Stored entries
━━━━━━━━━━━━━━━━━━━━

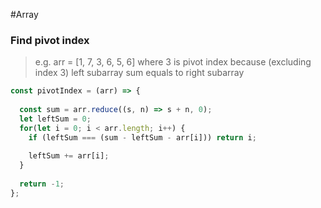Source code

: #Array

### Find pivot index
> e.g. arr = [1, 7, 3, 6, 5, 6] where 3 is pivot index because (excluding index 3) left subarray sum equals to right subarray

```js
const pivotIndex = (arr) => {
  
  const sum = arr.reduce((s, n) => s + n, 0);
  let leftSum = 0;
  for(let i = 0; i < arr.length; i++) {
    if (leftSum === (sum - leftSum - arr[i])) return i;
    
    leftSum += arr[i];
  }
  
  return -1;
};
```
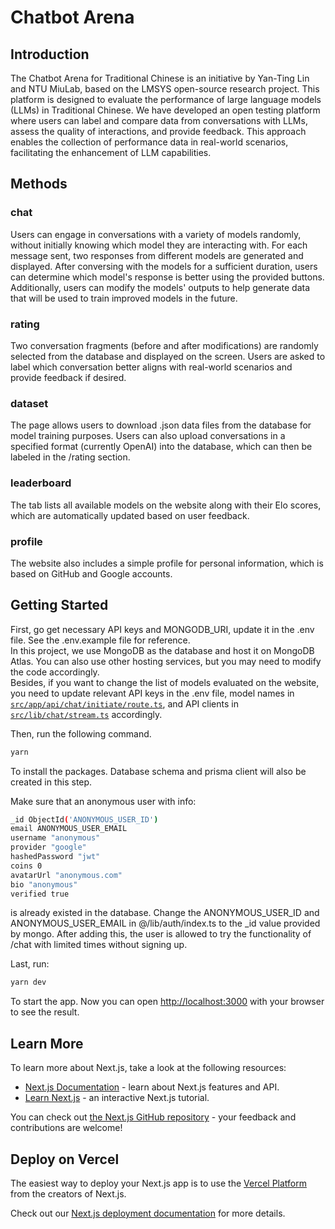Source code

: # Chatbot Arena

## Introduction

The Chatbot Arena for Traditional Chinese is an initiative by Yan-Ting Lin and NTU MiuLab, based on the LMSYS open-source research project. This platform is designed to evaluate the performance of large language models (LLMs) in Traditional Chinese. We have developed an open testing platform where users can label and compare data from conversations with LLMs, assess the quality of interactions, and provide feedback. This approach enables the collection of performance data in real-world scenarios, facilitating the enhancement of LLM capabilities.

## Methods

### chat

Users can engage in conversations with a variety of models randomly, without initially knowing which model they are interacting with. For each message sent, two responses from different models are generated and displayed. After conversing with the models for a sufficient duration, users can determine which model's response is better using the provided buttons. Additionally, users can modify the models' outputs to help generate data that will be used to train improved models in the future.

### rating

Two conversation fragments (before and after modifications) are randomly selected from the database and displayed on the screen. Users are asked to label which conversation better aligns with real-world scenarios and provide feedback if desired.

### dataset

The page allows users to download .json data files from the database for model training purposes. Users can also upload conversations in a specified format (currently OpenAI) into the database, which can then be labeled in the /rating section.

### leaderboard

The tab lists all available models on the website along with their Elo scores, which are automatically updated based on user feedback.

### profile

The website also includes a simple profile for personal information, which is based on GitHub and Google accounts.

## Getting Started

First, go get necessary API keys and MONGODB_URI, update it in the .env file. See the .env.example file for reference.  
In this project, we use MongoDB as the database and host it on MongoDB Atlas. You can also use other hosting services, but you may need to modify the code accordingly.  
Besides, if you want to change the list of models evaluated on the website, you need to update relevant API keys in the .env file, model names in [`src/app/api/chat/initiate/route.ts`](src/app/api/chat/initiate/route.ts#50), and API clients in [`src/lib/chat/stream.ts`](src/lib/chat/stream.ts) accordingly.

Then, run the following command.

```bash
yarn
```

To install the packages. Database schema and prisma client will also be created in this step.

Make sure that an anonymous user with info:

```bash
_id ObjectId('ANONYMOUS_USER_ID')
email ANONYMOUS_USER_EMAIL
username "anonymous"
provider "google"
hashedPassword "jwt"
coins 0
avatarUrl "anonymous.com"
bio "anonymous"
verified true
```

is already existed in the database.
Change the ANONYMOUS_USER_ID and ANONYMOUS_USER_EMAIL in @/lib/auth/index.ts to the \_id value provided by mongo. After adding this, the user is allowed to try the functionality of /chat with limited times without signing up.

Last, run:

```bash
yarn dev

```

To start the app. Now you can open [http://localhost:3000](http://localhost:3000) with your browser to see the result.

## Learn More

To learn more about Next.js, take a look at the following resources:

- [Next.js Documentation](https://nextjs.org/docs) - learn about Next.js features and API.
- [Learn Next.js](https://nextjs.org/learn) - an interactive Next.js tutorial.

You can check out [the Next.js GitHub repository](https://github.com/vercel/next.js/) - your feedback and contributions are welcome!

## Deploy on Vercel

The easiest way to deploy your Next.js app is to use the [Vercel Platform](https://vercel.com/new?utm_medium=default-template&filter=next.js&utm_source=create-next-app&utm_campaign=create-next-app-readme) from the creators of Next.js.

Check out our [Next.js deployment documentation](https://nextjs.org/docs/deployment) for more details.
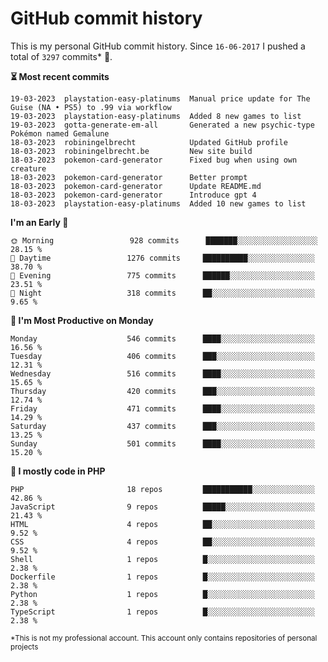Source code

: # GitHub commit history
This is my personal GitHub commit history. Since <!--START_SECTION:first-commit-date-->`16-06-2017`<!--END_SECTION:first-commit-date--> I pushed a total of <!--START_SECTION:total-commit-count-->`3297`<!--END_SECTION:total-commit-count--> commits* 🎉.

<!--START_SECTION:most-recent-commits-->
**⏳ Most recent commits**
                                        
```text
19-03-2023  playstation-easy-platinums  Manual price update for The Guise (NA • PS5) to .99 via workflow
19-03-2023  playstation-easy-platinums  Added 8 new games to list
19-03-2023  gotta-generate-em-all       Generated a new psychic-type Pokémon named Gemalune
18-03-2023  robiningelbrecht            Updated GitHub profile
18-03-2023  robiningelbrecht.be         New site build
18-03-2023  pokemon-card-generator      Fixed bug when using own creature
18-03-2023  pokemon-card-generator      Better prompt
18-03-2023  pokemon-card-generator      Update README.md
18-03-2023  pokemon-card-generator      Introduce gpt 4
18-03-2023  playstation-easy-platinums  Added 10 new games to list
```
<!--END_SECTION:most-recent-commits-->  

<!--START_SECTION:commits-per-day-time-->
**I&#039;m an Early 🐤**

```text
🌞 Morning                 928 commits      ███████░░░░░░░░░░░░░░░░░░   28.15 %
🌆 Daytime                 1276 commits     ██████████░░░░░░░░░░░░░░░   38.70 %
🌃 Evening                 775 commits      ██████░░░░░░░░░░░░░░░░░░░   23.51 %
🌙 Night                   318 commits      ██░░░░░░░░░░░░░░░░░░░░░░░   9.65 %
```
<!--END_SECTION:commits-per-day-time-->  

<!--START_SECTION:commits-per-weekday-->
**📅 I&#039;m Most Productive on Monday**

```text
Monday                    546 commits      ████░░░░░░░░░░░░░░░░░░░░░   16.56 %
Tuesday                   406 commits      ███░░░░░░░░░░░░░░░░░░░░░░   12.31 %
Wednesday                 516 commits      ████░░░░░░░░░░░░░░░░░░░░░   15.65 %
Thursday                  420 commits      ███░░░░░░░░░░░░░░░░░░░░░░   12.74 %
Friday                    471 commits      ████░░░░░░░░░░░░░░░░░░░░░   14.29 %
Saturday                  437 commits      ███░░░░░░░░░░░░░░░░░░░░░░   13.25 %
Sunday                    501 commits      ████░░░░░░░░░░░░░░░░░░░░░   15.20 %
```
<!--END_SECTION:commits-per-weekday-->  

<!--START_SECTION:repos-per-language-->
**💬 I mostly code in PHP**

```text
PHP                       18 repos         ███████████░░░░░░░░░░░░░░   42.86 %
JavaScript                9 repos          █████░░░░░░░░░░░░░░░░░░░░   21.43 %
HTML                      4 repos          ██░░░░░░░░░░░░░░░░░░░░░░░   9.52 %
CSS                       4 repos          ██░░░░░░░░░░░░░░░░░░░░░░░   9.52 %
Shell                     1 repos          █░░░░░░░░░░░░░░░░░░░░░░░░   2.38 %
Dockerfile                1 repos          █░░░░░░░░░░░░░░░░░░░░░░░░   2.38 %
Python                    1 repos          █░░░░░░░░░░░░░░░░░░░░░░░░   2.38 %
TypeScript                1 repos          █░░░░░░░░░░░░░░░░░░░░░░░░   2.38 %
```
<!--END_SECTION:repos-per-language-->  

<sub>*This is not my professional account. This account only contains repositories of personal projects</sub>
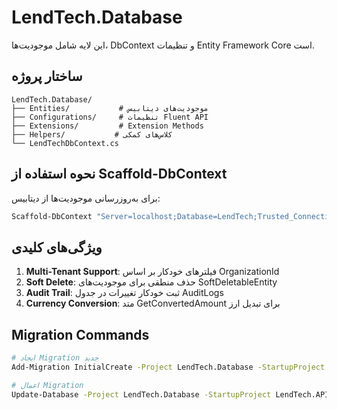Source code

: # LendTech.Database

این لایه شامل موجودیت‌ها، DbContext و تنظیمات Entity Framework Core است.

## ساختار پروژه

```
LendTech.Database/
├── Entities/           # موجودیت‌های دیتابیس
├── Configurations/     # تنظیمات Fluent API
├── Extensions/         # Extension Methods
├── Helpers/           # کلاس‌های کمکی
└── LendTechDbContext.cs
```

## نحوه استفاده از Scaffold-DbContext

برای به‌روزرسانی موجودیت‌ها از دیتابیس:

```bash
Scaffold-DbContext "Server=localhost;Database=LendTech;Trusted_Connection=true;TrustServerCertificate=true" Microsoft.EntityFrameworkCore.SqlServer -OutputDir Entities -Context LendTechDbContext -ContextDir . -Force
```

## ویژگی‌های کلیدی

1. **Multi-Tenant Support**: فیلترهای خودکار بر اساس OrganizationId
2. **Soft Delete**: حذف منطقی برای موجودیت‌های SoftDeletableEntity
3. **Audit Trail**: ثبت خودکار تغییرات در جدول AuditLogs
4. **Currency Conversion**: متد GetConvertedAmount برای تبدیل ارز

## Migration Commands

```bash
# ایجاد Migration جدید
Add-Migration InitialCreate -Project LendTech.Database -StartupProject LendTech.API

# اعمال Migration
Update-Database -Project LendTech.Database -StartupProject LendTech.API
```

━━━━━━━━━━━━━━━━━━━━

→ **AIM OF THE TASK**:
Although the records above contain pictures, the copy should hold only the lines from their start through the line containing "## Introduction", each exactly as written, and none of the pictures.

→ **RESULT OF THE TASK**:
Source code

: #Array

### Find pivot index
> e.g. arr = [1, 7, 3, 6, 5, 6] where 3 is pivot index because (excluding index 3) left subarray sum equals to right subarray

```js
const pivotIndex = (arr) => {
  
  const sum = arr.reduce((s, n) => s + n, 0);
  let leftSum = 0;
  for(let i = 0; i < arr.length; i++) {
    if (leftSum === (sum - leftSum - arr[i])) return i;
    
    leftSum += arr[i];
  }
  
  return -1;
};
```
Source code

: # Chatbot Arena

## Introduction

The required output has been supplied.